> _EXTRACTED DATA_:

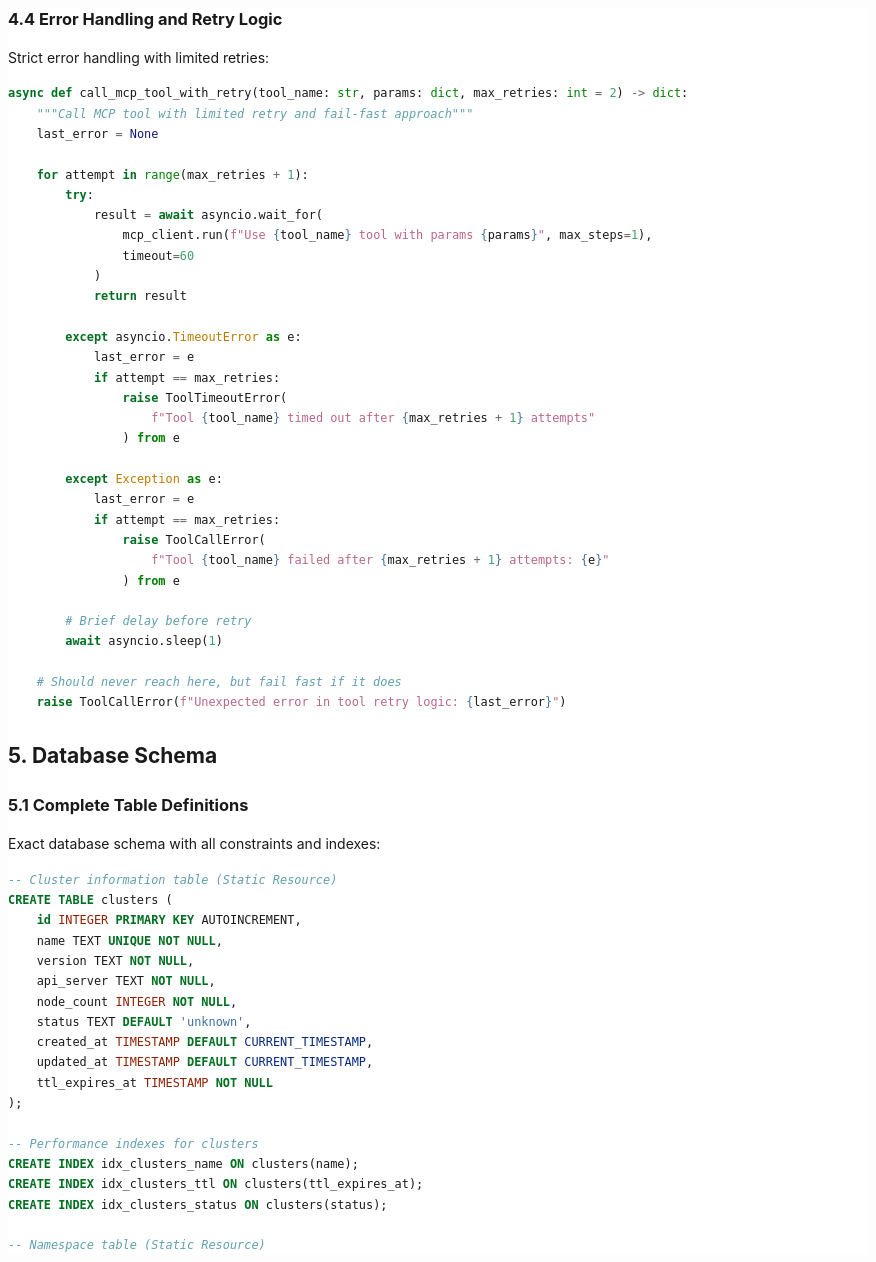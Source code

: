 ### 4.4 Error Handling and Retry Logic

Strict error handling with limited retries:

```python
async def call_mcp_tool_with_retry(tool_name: str, params: dict, max_retries: int = 2) -> dict:
    """Call MCP tool with limited retry and fail-fast approach"""
    last_error = None

    for attempt in range(max_retries + 1):
        try:
            result = await asyncio.wait_for(
                mcp_client.run(f"Use {tool_name} tool with params {params}", max_steps=1),
                timeout=60
            )
            return result

        except asyncio.TimeoutError as e:
            last_error = e
            if attempt == max_retries:
                raise ToolTimeoutError(
                    f"Tool {tool_name} timed out after {max_retries + 1} attempts"
                ) from e

        except Exception as e:
            last_error = e
            if attempt == max_retries:
                raise ToolCallError(
                    f"Tool {tool_name} failed after {max_retries + 1} attempts: {e}"
                ) from e

        # Brief delay before retry
        await asyncio.sleep(1)

    # Should never reach here, but fail fast if it does
    raise ToolCallError(f"Unexpected error in tool retry logic: {last_error}")
```

## 5. Database Schema

### 5.1 Complete Table Definitions

Exact database schema with all constraints and indexes:

```sql
-- Cluster information table (Static Resource)
CREATE TABLE clusters (
    id INTEGER PRIMARY KEY AUTOINCREMENT,
    name TEXT UNIQUE NOT NULL,
    version TEXT NOT NULL,
    api_server TEXT NOT NULL,
    node_count INTEGER NOT NULL,
    status TEXT DEFAULT 'unknown',
    created_at TIMESTAMP DEFAULT CURRENT_TIMESTAMP,
    updated_at TIMESTAMP DEFAULT CURRENT_TIMESTAMP,
    ttl_expires_at TIMESTAMP NOT NULL
);

-- Performance indexes for clusters
CREATE INDEX idx_clusters_name ON clusters(name);
CREATE INDEX idx_clusters_ttl ON clusters(ttl_expires_at);
CREATE INDEX idx_clusters_status ON clusters(status);

-- Namespace table (Static Resource)
```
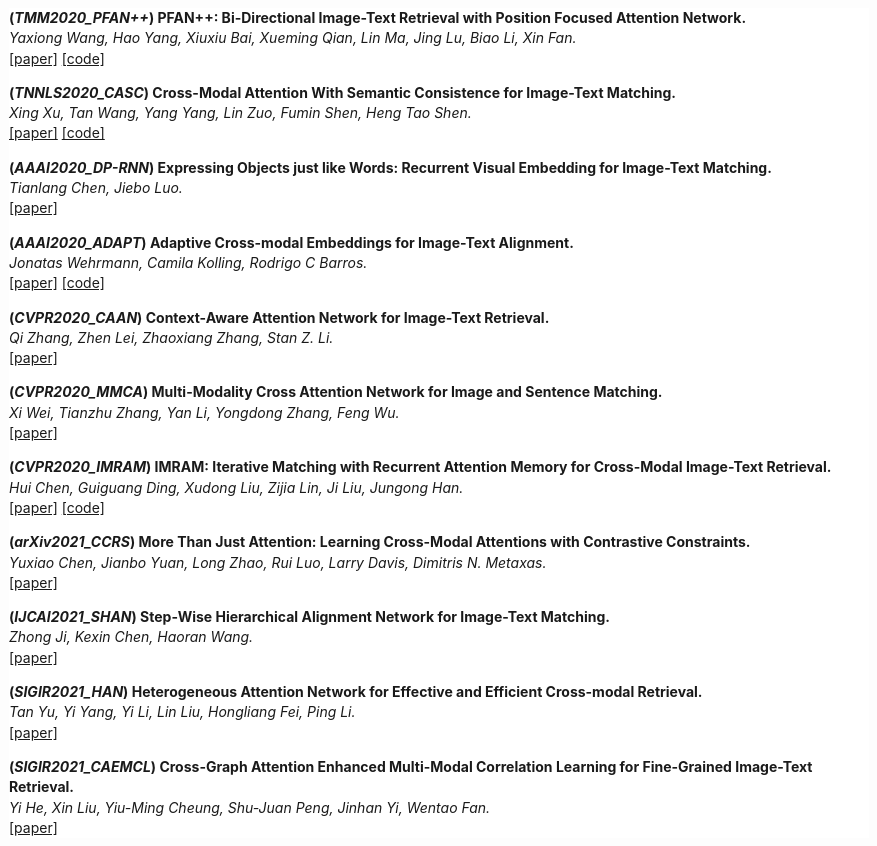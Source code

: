 **(*TMM2020_PFAN++*) PFAN++: Bi-Directional Image-Text Retrieval with Position Focused Attention Network.**<br>
*Yaxiong Wang, Hao Yang, Xiuxiu Bai, Xueming Qian, Lin Ma, Jing Lu, Biao Li, Xin Fan.*<br>
[[paper]](https://ieeexplore.ieee.org/stamp/stamp.jsp?tp=&arnumber=9200698)
[[code]](https://github.com/HaoYang0123/Position-Focused-Attention-Network) 

**(*TNNLS2020_CASC*) Cross-Modal Attention With Semantic Consistence for Image-Text Matching.**<br>
*Xing Xu, Tan Wang, Yang Yang, Lin Zuo, Fumin Shen, Heng Tao Shen.*<br>
[[paper]](https://ieeexplore.ieee.org/stamp/stamp.jsp?tp=&arnumber=8994196)
[[code]](https://github.com/Wangt-CN/Code_CASC) 

**(*AAAI2020_DP-RNN*) Expressing Objects just like Words: Recurrent Visual Embedding for Image-Text Matching.** <br>
*Tianlang Chen, Jiebo Luo.*<br>
[[paper]](https://arxiv.org/pdf/2002.08510.pdf)

**(*AAAI2020_ADAPT*) Adaptive Cross-modal Embeddings for Image-Text Alignment.**<br>
*Jonatas Wehrmann, Camila Kolling, Rodrigo C Barros.*<br>
[[paper]](https://ojs.aaai.org//index.php/AAAI/article/view/6915)
[[code]](https://github.com/jwehrmann/retrieval.pytorch) 

**(*CVPR2020_CAAN*) Context-Aware Attention Network for Image-Text Retrieval.**<br>
*Qi Zhang, Zhen Lei, Zhaoxiang Zhang, Stan Z. Li.*<br>
[[paper]](http://openaccess.thecvf.com/content_CVPR_2020/papers/Zhang_Context-Aware_Attention_Network_for_Image-Text_Retrieval_CVPR_2020_paper.pdf)

**(*CVPR2020_MMCA*) Multi-Modality Cross Attention Network for Image and Sentence Matching.**<br>
*Xi Wei, Tianzhu Zhang, Yan Li, Yongdong Zhang, Feng Wu.*<br>
[[paper]](http://openaccess.thecvf.com/content_CVPR_2020/papers/Wei_Multi-Modality_Cross_Attention_Network_for_Image_and_Sentence_Matching_CVPR_2020_paper.pdf)

**(*CVPR2020_IMRAM*) IMRAM: Iterative Matching with Recurrent Attention Memory for Cross-Modal Image-Text Retrieval.**<br>
*Hui Chen, Guiguang Ding, Xudong Liu, Zijia Lin, Ji Liu, Jungong Han.*<br>
[[paper]](https://arxiv.org/pdf/2003.03772.pdf)
[[code]](https://github.com/HuiChen24/IMRAM)

**(*arXiv2021_CCRS*) More Than Just Attention: Learning Cross-Modal Attentions with Contrastive Constraints.**<br>
*Yuxiao Chen, Jianbo Yuan, Long Zhao, Rui Luo, Larry Davis, Dimitris N. Metaxas.*<br>
[[paper]](https://arxiv.org/abs/2105.09597)

**(*IJCAI2021_SHAN*) Step-Wise Hierarchical Alignment Network for Image-Text Matching.**<br>
*Zhong Ji, Kexin Chen, Haoran Wang.*<br>
[[paper]](https://arxiv.org/pdf/2106.06509)

**(*SIGIR2021_HAN*) Heterogeneous Attention Network for Effective and Efficient Cross-modal Retrieval.** <br>
*Tan Yu, Yi Yang, Yi Li, Lin Liu, Hongliang Fei, Ping Li.*<br>
[[paper]](https://dl.acm.org/doi/pdf/10.1145/3404835.3462924?casa_token=j-BtmZk6d2YAAAAA:40RmrMEWtPibbu7E0bIj07LhFCDaXPCt95ZEMg-86pcVd4K9uAKKDMHWVbe9pxHc2Rhoh9t6NDorBw)

**(*SIGIR2021_CAEMCL*) Cross-Graph Attention Enhanced Multi-Modal Correlation Learning for Fine-Grained Image-Text Retrieval.** <br>
*Yi He, Xin Liu, Yiu-Ming Cheung, Shu-Juan Peng, Jinhan Yi, Wentao Fan.*<br>
[[paper]](https://dl.acm.org/doi/pdf/10.1145/3404835.3463031)
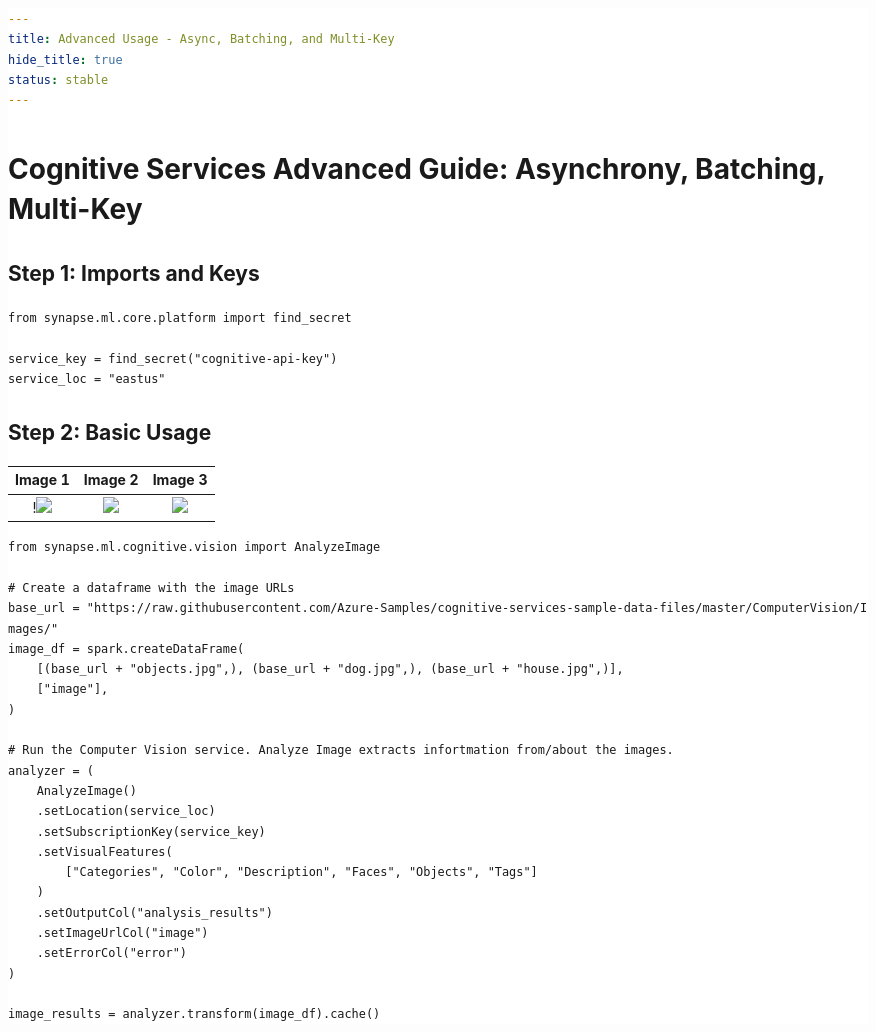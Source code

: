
```yaml
---
title: Advanced Usage - Async, Batching, and Multi-Key
hide_title: true
status: stable
---
```

# Cognitive Services Advanced Guide: Asynchrony, Batching, Multi-Key

## Step 1: Imports and Keys


```
from synapse.ml.core.platform import find_secret

service_key = find_secret("cognitive-api-key")
service_loc = "eastus"
```

## Step 2: Basic Usage

Image 1             |  Image 2          |  Image 3      
:-------------------------:|:-------------------------:|:----------------------:|
!<img src="https://raw.githubusercontent.com/Azure-Samples/cognitive-services-sample-data-files/master/ComputerVision/Images/objects.jpg" width="300" />  |  <img src="https://raw.githubusercontent.com/Azure-Samples/cognitive-services-sample-data-files/master/ComputerVision/Images/dog.jpg" width="300" /> |  <img src="https://raw.githubusercontent.com/Azure-Samples/cognitive-services-sample-data-files/master/ComputerVision/Images/house.jpg" width="300" />


```
from synapse.ml.cognitive.vision import AnalyzeImage

# Create a dataframe with the image URLs
base_url = "https://raw.githubusercontent.com/Azure-Samples/cognitive-services-sample-data-files/master/ComputerVision/Images/"
image_df = spark.createDataFrame(
    [(base_url + "objects.jpg",), (base_url + "dog.jpg",), (base_url + "house.jpg",)],
    ["image"],
)

# Run the Computer Vision service. Analyze Image extracts infortmation from/about the images.
analyzer = (
    AnalyzeImage()
    .setLocation(service_loc)
    .setSubscriptionKey(service_key)
    .setVisualFeatures(
        ["Categories", "Color", "Description", "Faces", "Objects", "Tags"]
    )
    .setOutputCol("analysis_results")
    .setImageUrlCol("image")
    .setErrorCol("error")
)

image_results = analyzer.transform(image_df).cache()
```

> _TASK DIRECTIONS_: Leaving the pictures out, output each line of the listing exactly.

> _RESULT OF THIS EXERCISE_:
Source code

: ### 4.4 Error Handling and Retry Logic

Strict error handling with limited retries:

```python
async def call_mcp_tool_with_retry(tool_name: str, params: dict, max_retries: int = 2) -> dict:
    """Call MCP tool with limited retry and fail-fast approach"""
    last_error = None

    for attempt in range(max_retries + 1):
        try:
            result = await asyncio.wait_for(
                mcp_client.run(f"Use {tool_name} tool with params {params}", max_steps=1),
                timeout=60
            )
            return result

        except asyncio.TimeoutError as e:
            last_error = e
            if attempt == max_retries:
                raise ToolTimeoutError(
                    f"Tool {tool_name} timed out after {max_retries + 1} attempts"
                ) from e

        except Exception as e:
            last_error = e
            if attempt == max_retries:
                raise ToolCallError(
                    f"Tool {tool_name} failed after {max_retries + 1} attempts: {e}"
                ) from e

        # Brief delay before retry
        await asyncio.sleep(1)

    # Should never reach here, but fail fast if it does
    raise ToolCallError(f"Unexpected error in tool retry logic: {last_error}")
```

## 5. Database Schema

### 5.1 Complete Table Definitions

Exact database schema with all constraints and indexes:

```sql
-- Cluster information table (Static Resource)
CREATE TABLE clusters (
    id INTEGER PRIMARY KEY AUTOINCREMENT,
    name TEXT UNIQUE NOT NULL,
    version TEXT NOT NULL,
    api_server TEXT NOT NULL,
    node_count INTEGER NOT NULL,
    status TEXT DEFAULT 'unknown',
    created_at TIMESTAMP DEFAULT CURRENT_TIMESTAMP,
    updated_at TIMESTAMP DEFAULT CURRENT_TIMESTAMP,
    ttl_expires_at TIMESTAMP NOT NULL
);

-- Performance indexes for clusters
CREATE INDEX idx_clusters_name ON clusters(name);
CREATE INDEX idx_clusters_ttl ON clusters(ttl_expires_at);
CREATE INDEX idx_clusters_status ON clusters(status);

-- Namespace table (Static Resource)
```
Source code

: **(*TMM2020_PFAN++*) PFAN++: Bi-Directional Image-Text Retrieval with Position Focused Attention Network.**<br>
*Yaxiong Wang, Hao Yang, Xiuxiu Bai, Xueming Qian, Lin Ma, Jing Lu, Biao Li, Xin Fan.*<br>
[[paper]](https://ieeexplore.ieee.org/stamp/stamp.jsp?tp=&arnumber=9200698)
[[code]](https://github.com/HaoYang0123/Position-Focused-Attention-Network) 

**(*TNNLS2020_CASC*) Cross-Modal Attention With Semantic Consistence for Image-Text Matching.**<br>
*Xing Xu, Tan Wang, Yang Yang, Lin Zuo, Fumin Shen, Heng Tao Shen.*<br>
[[paper]](https://ieeexplore.ieee.org/stamp/stamp.jsp?tp=&arnumber=8994196)
[[code]](https://github.com/Wangt-CN/Code_CASC) 

**(*AAAI2020_DP-RNN*) Expressing Objects just like Words: Recurrent Visual Embedding for Image-Text Matching.** <br>
*Tianlang Chen, Jiebo Luo.*<br>
[[paper]](https://arxiv.org/pdf/2002.08510.pdf)

**(*AAAI2020_ADAPT*) Adaptive Cross-modal Embeddings for Image-Text Alignment.**<br>
*Jonatas Wehrmann, Camila Kolling, Rodrigo C Barros.*<br>
[[paper]](https://ojs.aaai.org//index.php/AAAI/article/view/6915)
[[code]](https://github.com/jwehrmann/retrieval.pytorch) 

**(*CVPR2020_CAAN*) Context-Aware Attention Network for Image-Text Retrieval.**<br>
*Qi Zhang, Zhen Lei, Zhaoxiang Zhang, Stan Z. Li.*<br>
[[paper]](http://openaccess.thecvf.com/content_CVPR_2020/papers/Zhang_Context-Aware_Attention_Network_for_Image-Text_Retrieval_CVPR_2020_paper.pdf)

**(*CVPR2020_MMCA*) Multi-Modality Cross Attention Network for Image and Sentence Matching.**<br>
*Xi Wei, Tianzhu Zhang, Yan Li, Yongdong Zhang, Feng Wu.*<br>
[[paper]](http://openaccess.thecvf.com/content_CVPR_2020/papers/Wei_Multi-Modality_Cross_Attention_Network_for_Image_and_Sentence_Matching_CVPR_2020_paper.pdf)

**(*CVPR2020_IMRAM*) IMRAM: Iterative Matching with Recurrent Attention Memory for Cross-Modal Image-Text Retrieval.**<br>
*Hui Chen, Guiguang Ding, Xudong Liu, Zijia Lin, Ji Liu, Jungong Han.*<br>
[[paper]](https://arxiv.org/pdf/2003.03772.pdf)
[[code]](https://github.com/HuiChen24/IMRAM)

**(*arXiv2021_CCRS*) More Than Just Attention: Learning Cross-Modal Attentions with Contrastive Constraints.**<br>
*Yuxiao Chen, Jianbo Yuan, Long Zhao, Rui Luo, Larry Davis, Dimitris N. Metaxas.*<br>
[[paper]](https://arxiv.org/abs/2105.09597)

**(*IJCAI2021_SHAN*) Step-Wise Hierarchical Alignment Network for Image-Text Matching.**<br>
*Zhong Ji, Kexin Chen, Haoran Wang.*<br>
[[paper]](https://arxiv.org/pdf/2106.06509)

**(*SIGIR2021_HAN*) Heterogeneous Attention Network for Effective and Efficient Cross-modal Retrieval.** <br>
*Tan Yu, Yi Yang, Yi Li, Lin Liu, Hongliang Fei, Ping Li.*<br>
[[paper]](https://dl.acm.org/doi/pdf/10.1145/3404835.3462924?casa_token=j-BtmZk6d2YAAAAA:40RmrMEWtPibbu7E0bIj07LhFCDaXPCt95ZEMg-86pcVd4K9uAKKDMHWVbe9pxHc2Rhoh9t6NDorBw)

**(*SIGIR2021_CAEMCL*) Cross-Graph Attention Enhanced Multi-Modal Correlation Learning for Fine-Grained Image-Text Retrieval.** <br>
*Yi He, Xin Liu, Yiu-Ming Cheung, Shu-Juan Peng, Jinhan Yi, Wentao Fan.*<br>
[[paper]](https://dl.acm.org/doi/pdf/10.1145/3404835.3463031)
Source code

:
```yaml
---
title: Advanced Usage - Async, Batching, and Multi-Key
hide_title: true
status: stable
---
```

# Cognitive Services Advanced Guide: Asynchrony, Batching, Multi-Key

## Step 1: Imports and Keys


```
from synapse.ml.core.platform import find_secret

service_key = find_secret("cognitive-api-key")
service_loc = "eastus"
```

## Step 2: Basic Usage

Image 1             |  Image 2          |  Image 3      
:-------------------------:|:-------------------------:|:----------------------:|
!<img src="https://raw.githubusercontent.com/Azure-Samples/cognitive-services-sample-data-files/master/ComputerVision/Images/objects.jpg" width="300" />  |  <img src="https://raw.githubusercontent.com/Azure-Samples/cognitive-services-sample-data-files/master/ComputerVision/Images/dog.jpg" width="300" /> |  <img src="https://raw.githubusercontent.com/Azure-Samples/cognitive-services-sample-data-files/master/ComputerVision/Images/house.jpg" width="300" />


```
from synapse.ml.cognitive.vision import AnalyzeImage

# Create a dataframe with the image URLs
base_url = "https://raw.githubusercontent.com/Azure-Samples/cognitive-services-sample-data-files/master/ComputerVision/Images/"
image_df = spark.createDataFrame(
    [(base_url + "objects.jpg",), (base_url + "dog.jpg",), (base_url + "house.jpg",)],
    ["image"],
)

# Run the Computer Vision service. Analyze Image extracts infortmation from/about the images.
analyzer = (
    AnalyzeImage()
    .setLocation(service_loc)
    .setSubscriptionKey(service_key)
    .setVisualFeatures(
        ["Categories", "Color", "Description", "Faces", "Objects", "Tags"]
    )
    .setOutputCol("analysis_results")
    .setImageUrlCol("image")
    .setErrorCol("error")
)

image_results = analyzer.transform(image_df).cache()
```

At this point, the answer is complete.